Everything got topcoats of Tamiya flat, after the Natter had its decals. The little wooden stands were a cause for more nostalgia, in the form of square-bottle Testors flat brown from the 70s. It did not dry flat but looked good, so I hit the stands with Tamiya flat.

Having boogered up the Natter's instrument panel I elected to print a paper panel using an image I found online, showing a conjectural layout for an operational Natter. I glued it to cardstock and filled the nose with a blob of Handi-Tak putty, to give the dash something to stick to, there being nowhere to glue the part securely.

The Natter's strap-on solid-fuel rockets got painted Tamiya metallic gray with the front of each rocket in Tamiya red. I masked the front of the Natter's nose and brushed that red, as well. The nose-cone (shipped in clear) got the same red. No one seems to know what color the part would have been on an operational Natter. I'm guessing "no part" at all during launch, a cover being more useful when moving the aircraft on the ground but in the air, because "Don't bump the rockets, you idiot!." That cover would otherwise become one more item on a pilot's hasty checklist in combat after (if) he recovered from a black-out during lift-off.

The cover will be posed with tools and other parts for the launcher when I get to that part of the finished diorama. I even have a busybody engineer figure, briefcase in hand, for that scene.

The Natter's canopies got masked and brushed with the Vallejo paints, while I used painted decal-strips for the manned Buzz Bomb. This proved fiddly in the extreme for such tiny framing, and my painted decal paper needed help sticking down; I touched up the frames with Future as a "glue."

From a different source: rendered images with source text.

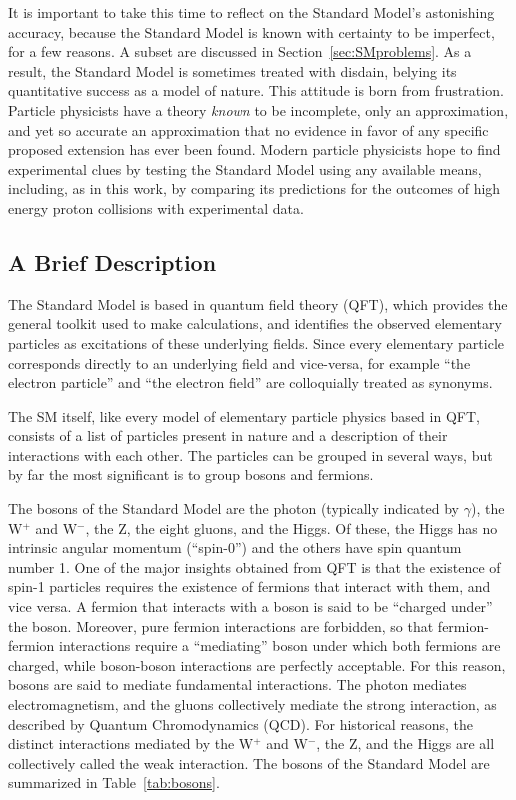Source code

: It is important to take this time to reflect on the Standard Model's astonishing accuracy, because the Standard Model is known with certainty to be imperfect, for a few reasons. 
A subset are discussed in Section~\ref{sec:SMproblems}.
As a result, the Standard Model is sometimes treated with disdain, belying its quantitative success as a model of nature.
This attitude is born from frustration.
Particle physicists have a theory {\it known} to be incomplete, only an approximation, and yet so accurate an approximation that no evidence in favor of any specific proposed extension has ever been found.
Modern particle physicists hope to find experimental clues by testing the Standard Model using any available means, including, as in this work, by comparing its predictions for the outcomes of high energy proton collisions with experimental data.

  \subsection{A Brief Description} \label{sec:SMdescription}

  The Standard Model is based in quantum field theory (QFT), which provides the general toolkit used to make calculations, and identifies the observed elementary particles as excitations of these underlying fields.
  Since every elementary particle corresponds directly to an underlying field and vice-versa, for example ``the electron particle'' and ``the electron field'' are colloquially treated as synonyms.

  The SM itself, like every model of elementary particle physics based in QFT, consists of a list of particles present in nature and a description of their interactions with each other.
  The particles can be grouped in several ways, but by far the most significant is to group bosons and fermions.

  The bosons of the Standard Model are the photon (typically indicated by $\gamma$), the W$^+$ and W$^-$, the Z, the eight gluons, and the Higgs.
  Of these, the Higgs has no intrinsic angular momentum (``spin-0'') and the others have spin quantum number 1.
  One of the major insights obtained from QFT is that the existence of spin-1 particles requires the existence of fermions that interact with them, and vice versa.
  A fermion that interacts with a boson is said to be ``charged under'' the boson.
  Moreover, pure fermion interactions are forbidden, so that fermion-fermion interactions require a ``mediating'' boson under which both fermions are charged, while boson-boson interactions are perfectly acceptable.
  For this reason, bosons are said to mediate fundamental interactions.
  The photon mediates electromagnetism, and the gluons collectively mediate the strong interaction, as described by Quantum Chromodynamics (QCD).
  For historical reasons, the distinct interactions mediated by the W$^+$ and W$^-$, the Z, and the Higgs are all collectively called the weak interaction.
  The bosons of the Standard Model are summarized in Table~\ref{tab:bosons}.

Just before shooting photos I saw how the nose panel for the Natter, with its rockets picked out with a Prismacolor silver pencil, still fit with a noticeable seam. That got putty, sanding, and a touch-up. I also added a rocket exhaust nozzle with a bit of brass tube, painted with Testor's Model Master Chrome Silver.

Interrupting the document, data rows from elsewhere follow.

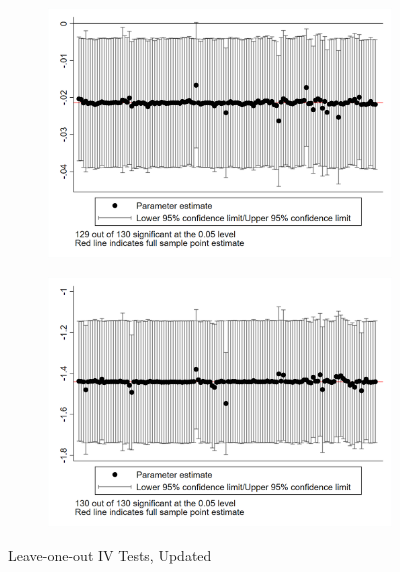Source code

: \documentclass{article}
\begin{document}
\begin{figure}[htbp]
\begin{subfigure}{0.3\textwidth}
        \includegraphics[width=\linewidth]{exhibits/figures/exogeneity_tests/loo_iv_spdist.png}
        \label{fig:sub6}
    \end{subfigure}
    \begin{subfigure}{0.3\textwidth}
        \includegraphics[width=\linewidth]{exhibits/figures/exogeneity_tests/loo_iv_totfrac.png}
        \label{fig:sub4}
    \end{subfigure}
    \caption{Leave-one-out IV Tests, Updated}
    \label{fig:all}
\end{figure}
\end{document}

Finally, I sat the two crazy aircraft in their cradles and called this stage of the diorama project done. Any boo-boos revealed by the photos will get their due when I finish the diorama.

CONCLUSIONS

I don't do many whiffers, but this one was great fun. Too small and fiddly for a novice, but if treated like a limited-run kit, it is worthwhile to produce two interesting subjects. I knocked both out in about 11 hours of work, mostly painting and detailing them. The pair thus took more effort than I expected for something so tiny, but it could have been worse. I spent more time filling seams on my Condor 1/72 A-36's wing than on the entirely of both Encore kits.

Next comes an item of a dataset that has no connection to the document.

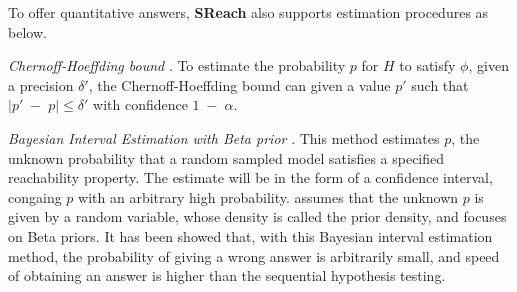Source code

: To offer quantitative answers, {\bf SReach} also supports estimation procedures as below.

\textit{Chernoff-Hoeffding bound} \cite{hoeffding1963probability}. To estimate the probability $p$ for $H$ to satisfy $\phi$, given a precision $\delta'$, the Chernoff-Hoeffding bound can given a value $p'$ such that $|p' \; - \; p| \le \delta'$ with confidence $1\;-\; \alpha$.

\textit{Bayesian Interval Estimation with Beta prior} \cite{zuliani2010bayesian}. This method estimates $p$, the unknown probability that a random sampled model satisfies a specified reachability property. The estimate will be in the form of a confidence interval, congaing $p$ with an arbitrary high probability.  \cite{zuliani2010bayesian} assumes that the unknown $p$ is given by a random variable, whose density is called the prior density, and focuses on Beta priors. It has been showed that, with this Bayesian interval estimation method, the probability of giving a wrong answer is arbitrarily small, and speed of obtaining an answer is higher than the sequential hypothesis testing.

You can find Encore's boxing online for reasonable prices, though it was last issued in the early 2000s. Brengun produces a fine-looking PE and resin launch tower in this scale, but at a price that lies beyond my modeling budget.

REFERENCES

Ford, Brian. German Secret Weapons: Blueprint for Mars. New York, Ballantine, 1969.

National Air & Space Museum, "Bachem Ba 349 B-1 Natter (Viper)" https://airandspace.si.edu/collection-objects/bachem-ba-349-b-1-natter-viper/nasm_A19600313000

Wikipedia pages on the Fi-103 and Ba 349A.